In an attempt to determine whether I can/should use Rust instead of the default C/C++ I'm looking into various edge cases, mostly with this question in mind: In the 0.1% of cases where it does matter, can I always get compiler output as good as gcc's (with the appropriate optimization flags)? The answer is most likely no, but let's see...
On Reddit there is a rather idiosyncratic example that studies the compiler output of a subroutine for a branchless sort algorithm.
Here is the benchmark C code:
#include <stdint.h>
#include <stdlib.h>
int32_t* foo(int32_t* elements, int32_t* buffer, int32_t pivot)
{
size_t buffer_index = 0;
for (size_t i = 0; i < 64; ++i) {
buffer[buffer_index] = (int32_t)i;
buffer_index += (size_t)(elements[i] < pivot);
}
}
And here is the godbolt link with compiler output.

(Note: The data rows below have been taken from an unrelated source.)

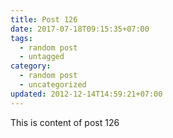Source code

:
 ```yaml
---
title: Post 126
date: 2017-07-18T09:15:35+07:00
tags:
  - random post
  - untagged
category:
  - random post
  - uncategorized
updated: 2012-12-14T14:59:21+07:00
---
```

This is content of post 126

The first attempt with Rust looks like this:
pub fn foo0(elements: &Vec<i32>, mut buffer: [i32; 64], pivot: i32) -> () {
let mut buffer_index: usize = 0;
for i in 0..buffer.len() {
buffer[buffer_index] = i as i32;
buffer_index += (elements[i] < pivot) as usize;
}
}
There's quite a bit of bounds checking going on, see godbolt.

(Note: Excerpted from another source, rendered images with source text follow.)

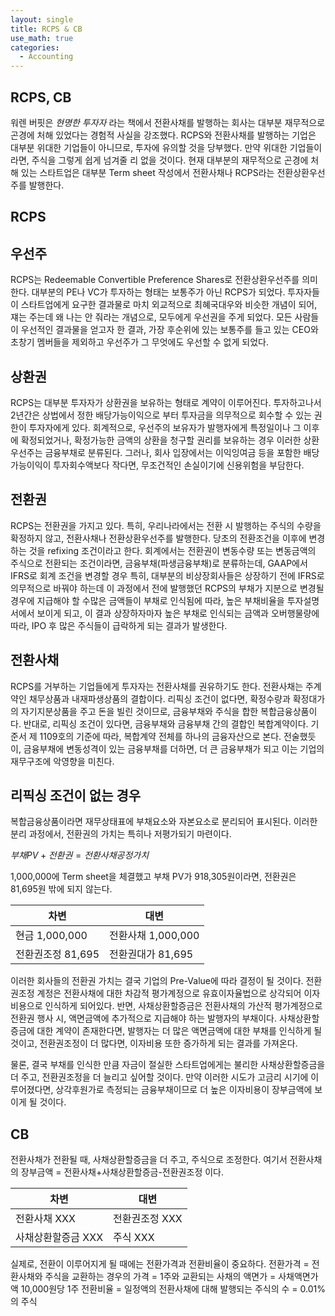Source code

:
 ```yaml
---
layout: single
title: RCPS & CB
use_math: true
categories:
  - Accounting
---
```

## RCPS, CB

워렌 버핏은 _현명한 투자자_ 라는 책에서 전환사채를 발행하는 회사는 대부분 재무적으로
곤경에 처해 있었다는 경험적 사실을 강조했다. RCPS와 전환사채를 발행하는 기업은
대부분 위대한 기업들이 아니므로, 투자에 유의할 것을 당부했다.  만약 위대한
기업들이라면, 주식을 그렇게 쉽게 넘겨줄 리 없을 것이다. 현재 대부분의
재무적으로 곤경에 처해 있는 스타트업은 대부분 Term sheet
작성에서 전환사채나 RCPS라는 전환상환우선주를 발행한다.

## RCPS

## 우선주
RCPS는 Redeemable Convertible Preference Shares로 전환상환우선주를 의미한다.
대부분의 PE나 VC가 투자하는 형태는 보통주가 아닌 RCPS가 되었다.
투자자들이 스타트업에게 요구한 결과물로 마치 외교적으로 
최혜국대우와 비슷한 개념이 되어, 쟤는 주는데 왜 나는 안 줘라는 개념으로, 
모두에게 우선권을 주게 되었다. 모든 사람들이 우선적인 결과물을 얻고자 한 결과, 
가장 후순위에 있는 보통주를 들고 있는 CEO와 초창기 멤버들을 제외하고 
우선주가 그 무엇에도 우선할 수 없게 되었다. 

## 상환권
RCPS는 대부분 투자자가 상환권을 보유하는 형태로 계약이 이루어진다.
투자하고나서 2년간은 상법에서 정한 배당가능이익으로 부터 투자금을 의무적으로
회수할 수 있는 권한이 투자자에게 있다. 회계적으로, 우선주의 보유자가 발행자에게
특정일이나 그 이후에 확정되었거나, 확정가능한 금액의 상환을 청구할 권리를 보유하는 경우
이러한 상환우선주는 금융부채로 분류된다. 그러나, 회사 입장에서는 이익잉여금 등을 포함한
배당가능이익이 투자회수액보다 작다면, 무조건적인 손실이기에 신용위험을 부담한다. 

## 전환권
RCPS는 전환권을 가지고 있다. 특히, 우리나라에서는 전환 시 발행하는 주식의 수량을
확정하지 않고, 전환사채나 전환상환우선주를 발행한다. 당초의 전환조건을 이후에 변경
하는 것을 refixing 조건이라고 한다. 회계에서는 전환권이 변동수량 또는 변동금액의 주식으로 전환되는
조건이라면, 금융부채(파생금융부채)로 분류하는데, GAAP에서 IFRS로 회계 조건을 변경할
경우 특히, 대부분의 비상장회사들은 상장하기 전에 IFRS로 의무적으로 바꿔야 하는데
이 과정에서 전에 발행했던 RCPS의 부채가 지분으로 변경될 경우에 지급해야 할 수많은 금액들이
부채로 인식됨에 따라, 높은 부채비율을 투자설명서에서 보이게 되고, 이 결과 상장하자마자 높은
부채로 인식되는 금액과 오버행물량에 따라, IPO 후 많은 주식들이 급락하게 되는 결과가 발생한다.


## 전환사채
RCPS를 거부하는 기업들에게 투자자는 전환사채를 권유하기도 한다.
전환사채는 주계약인 채무상품과 내재파생상품의 결합이다. 리픽싱 조건이 없다면,
확정수량과 확정대가의 자기지분상품을 주고 돈을 빌린 것이므로, 금융부채와 주식을 합한 복합금융상품이다.
반대로, 리픽싱 조건이 있다면, 금융부채와 금융부채 간의 결합인 복합계약이다.
기준서 제 1109호의 기준에 따라, 복합계약 전체를 하나의 금융자산으로 본다. 전술했듯이,
금융부채에 변동성격이 있는 금융부채를 더하면, 더 큰 금융부채가 되고 이는 기업의 재무구조에
악영향을 미친다.

## 리픽싱 조건이 없는 경우
복합금융상품이라면 재무상태표에 부채요소와 자본요소로 분리되어 표시된다.
이러한 분리 과정에서, 전환권의 가치는 특히나 저평가되기 마련이다.

$부채 PV + 전환권 = 전환사채 공정가치$

1,000,000에 Term sheet을 체결했고
부채 PV가 918,305원이라면, 전환권은 81,695원 밖에 되지 않는다.

| 차변           | 대변             |
|--------------|----------------|
| 현금 1,000,000 | 전환사채 1,000,000 |
| 전환권조정 81,695 | 전환권대가 81,695   |

이러한 회사들의 전환권 가치는 결국 기업의 Pre-Value에 따라 결정이 될 것이다.
전환권조정 계정은 전환사채에 대한 차감적 평가계정으로 유효이자율법으로 상각되어
이자비용으로 인식하게 되어있다. 반면, 사채상환할증금은 전환사채의 가산적 평가계정으로
전환권 행사 시, 액면금액에 추가적으로 지급해야 하는 발행자의 부채이다. 사채상환할증금에
대한 계약이 존재한다면, 발행자는 더 많은 액면금액에 대한 부채를 인식하게 될 것이고, 
전환권조정이 더 많다면, 이자비용 또한 증가하게 되는 결과를 가져온다.

물론, 결국 부채를 인식한 만큼 자금이 절실한 스타트업에게는 불리한 사채상환할증금을
더 주고, 전환권조정을 더 늘리고 싶어할 것이다. 만약 이러한 시도가 고금리 시기에 이루어졌다면,
상각후원가로 측정되는 금융부채이므로 더 높은 이자비용이 장부금액에 보이게 될 것이다.


## CB
전환사채가 전환될 때, 사채상환할증금을 더 주고, 주식으로 조정한다.
여기서 전환사채의 장부금액 = 전환사채+사채상환할증금-전환권조정 이다.

| 차변          | 대변        |
|-------------|-----------|
| 전환사채 XXX    | 전환권조정 XXX |
| 사채상환할증금 XXX | 주식 XXX    |

실제로, 전환이 이루어지게 될 때에는 전환가격과 전환비율이 중요하다.
전환가격 = 전환사채와 주식을 교환하는 경우의 가격 = 1주와 교환되는 사채의 액면가
= 사채액면가액 10,000원당 1주
전환비율 = 일정액의 전환사채에 대해 발행되는 주식의 수
= 0.01%의 주식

The next attempt eliminates the first bounds checking:
pub unsafe fn foo1(elements: &Vec<i32>, mut buffer: [i32; 64], pivot: i32) -> () {
let mut buffer_index: usize = 0;
for i in 0..buffer.len() {
unsafe {
buffer[buffer_index] = i as i32;
buffer_index += (elements.get_unchecked(i) < &pivot) as usize;
}
}
}
That's a little better (see the same godbolt link as above).
Finally, let's try to remove the bounds checks altogether:
use std::ptr;
pub unsafe fn foo2(elements: &Vec<i32>, mut buffer: [i32; 64], pivot: i32) -> () {
let mut buffer_index: usize = 0;
unsafe {
for i in 0..buffer.len() {
ptr::replace(&mut buffer[buffer_index], i as i32);
buffer_index += (elements.get_unchecked(i) < &pivot) as usize;
}
}
}
This produces the same output as foo1
, so ptr::replace
still performs bounds checking. I'm certainly out of my depth, here, with those unsafe
operations. That leads to my two questions:
- How can the bounds check be eliminated?
- Does it even make sense to analyze edge cases like this? Or would the Rust compiler see through all this if presented with the whole algorithm instead of only a small fraction thereof.
Regarding the last point, I'm curious, in general, whether Rust can be butchered to the point where it is as "literal", i.e. close to the metal, as C is. Seasoned Rust programmers will probably cringe at this line of investigation, but here it is...